The Boston Children’s Hospital Sleep Corpus: A Collection of 15,695 Annotated Pediatric Polysomnograms
The Boston Children’s Hospital Sleep Corpus: A Collection of 15,695 Annotated Pediatric Polysomnograms

The Boston Children’s Hospital Sleep Corpus: A Collection of 15,695 Annotated Pediatric Polysomnograms

Sleep. 2025 Sep 16:zsaf273. doi: 10.1093/sleep/zsaf273. Online ahead of print.

ABSTRACT

Sleep is a fundamental biological process essential to health, particularly during early life when sleep patterns are developing and sleep disorders are common. Yet pediatric sleep research is hindered by a lack of large-scale, high-quality polysomnography (PSG) datasets. To address this need, we introduce the Boston Children’s Hospital (BCH) Sleep Corpus-the largest pediatric PSG dataset available-comprising 15 695 overnight recordings from 12 640 unique patients (median age ~ 6 years). The dataset includes 16.7 million annotated sleep stages, 2.25 million respiratory, arousal, and limb movement events, and over 11 000 patient diagnoses linked through de-identified electronic health records.

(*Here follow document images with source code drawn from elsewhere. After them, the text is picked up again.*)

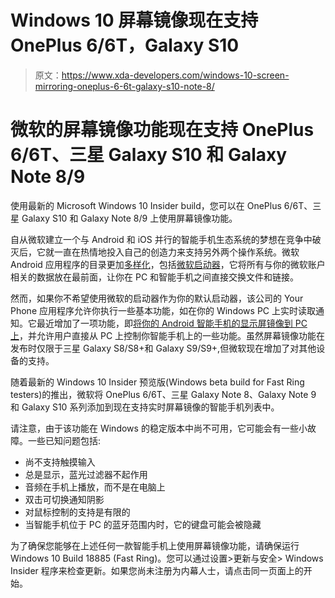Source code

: # Windows 10 屏幕镜像现在支持 OnePlus 6/6T，Galaxy S10

> 原文：<https://www.xda-developers.com/windows-10-screen-mirroring-oneplus-6-6t-galaxy-s10-note-8/>

# 微软的屏幕镜像功能现在支持 OnePlus 6/6T、三星 Galaxy S10 和 Galaxy Note 8/9

使用最新的 Microsoft Windows 10 Insider build，您可以在 OnePlus 6/6T、三星 Galaxy S10 和 Galaxy Note 8/9 上使用屏幕镜像功能。

自从微软建立一个与 Android 和 iOS 并行的智能手机生态系统的梦想在竞争中破灭后，它就一直在热情地投入自己的创造力来支持另外两个操作系统。微软 Android 应用程序的目录更加[多样化](https://play.google.com/store/apps/developer?id=Microsoft+Corporation&hl=en)，包括[微软启动器](https://www.xda-developers.com/microsoft-launcher-5-0-feed-ui-timeline-windows-10-support-android-app-mirroring/)，它将所有与你的微软账户相关的数据放在最前面，让你在 PC 和智能手机之间直接交换文件和链接。

然而，如果你不希望使用微软的启动器作为你的默认启动器，该公司的 Your Phone 应用程序允许你执行一些基本功能，如在你的 Windows PC 上实时读取通知。它最近增加了一项功能，即[将你的 Android 智能手机的显示屏镜像到 PC 上](https://www.xda-developers.com/windows-10-android-app-mirroring-insider-build/)，并允许用户直接从 PC 上控制你智能手机上的一些功能。虽然屏幕镜像功能在发布时仅限于三星 Galaxy S8/S8+和 Galaxy S9/S9+,但微软现在增加了对其他设备的支持。

随着最新的 Windows 10 Insider 预览版(Windows beta build for Fast Ring testers)的推出，微软将 OnePlus 6/6T、三星 Galaxy Note 8、Galaxy Note 9 和 Galaxy S10 系列添加到现在支持实时屏幕镜像的智能手机列表中。

请注意，由于该功能在 Windows 的稳定版本中尚不可用，它可能会有一些小故障。一些已知问题包括:

*   尚不支持触摸输入
*   总是显示，蓝光过滤器不起作用
*   音频在手机上播放，而不是在电脑上
*   双击可切换通知阴影
*   对鼠标控制的支持是有限的
*   当智能手机位于 PC 的蓝牙范围内时，它的键盘可能会被隐藏

为了确保您能够在上述任何一款智能手机上使用屏幕镜像功能，请确保运行 Windows 10 Build 18885 (Fast Ring)。您可以通过设置>更新与安全> Windows Insider 程序来检查更新。如果您尚未注册为内幕人士，请点击同一页面上的开始。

Each PSG has a median duration of 8.9 hours, totaling 139 208 hours of EEG data. Sleep staging follows American Academy of Sleep Medicine guidelines and reveals age-related trends: REM sleep decreases from 33.5% in neonates to 16.3% in teenagers, while N2 sleep increases from 21.7% to 35.4%. Central apneas decline with age, while obstructive hypopneas and respiratory effort related arousals events rise. Limb movements are not scored in <1 yr but remain at around 30 per PSG across older age groups. We also present age- and region-specific EEG spectral norms and respiratory event trends across the pediatric age range. The dataset is organized in Brain Imaging Data Structure (BIDS) format and publicly available via the Brain Data Science Platform. The dataset provides a valuable resource for improving our scientific understanding of pediatric sleep and developing automated PSG analysis with artificial intelligence tools.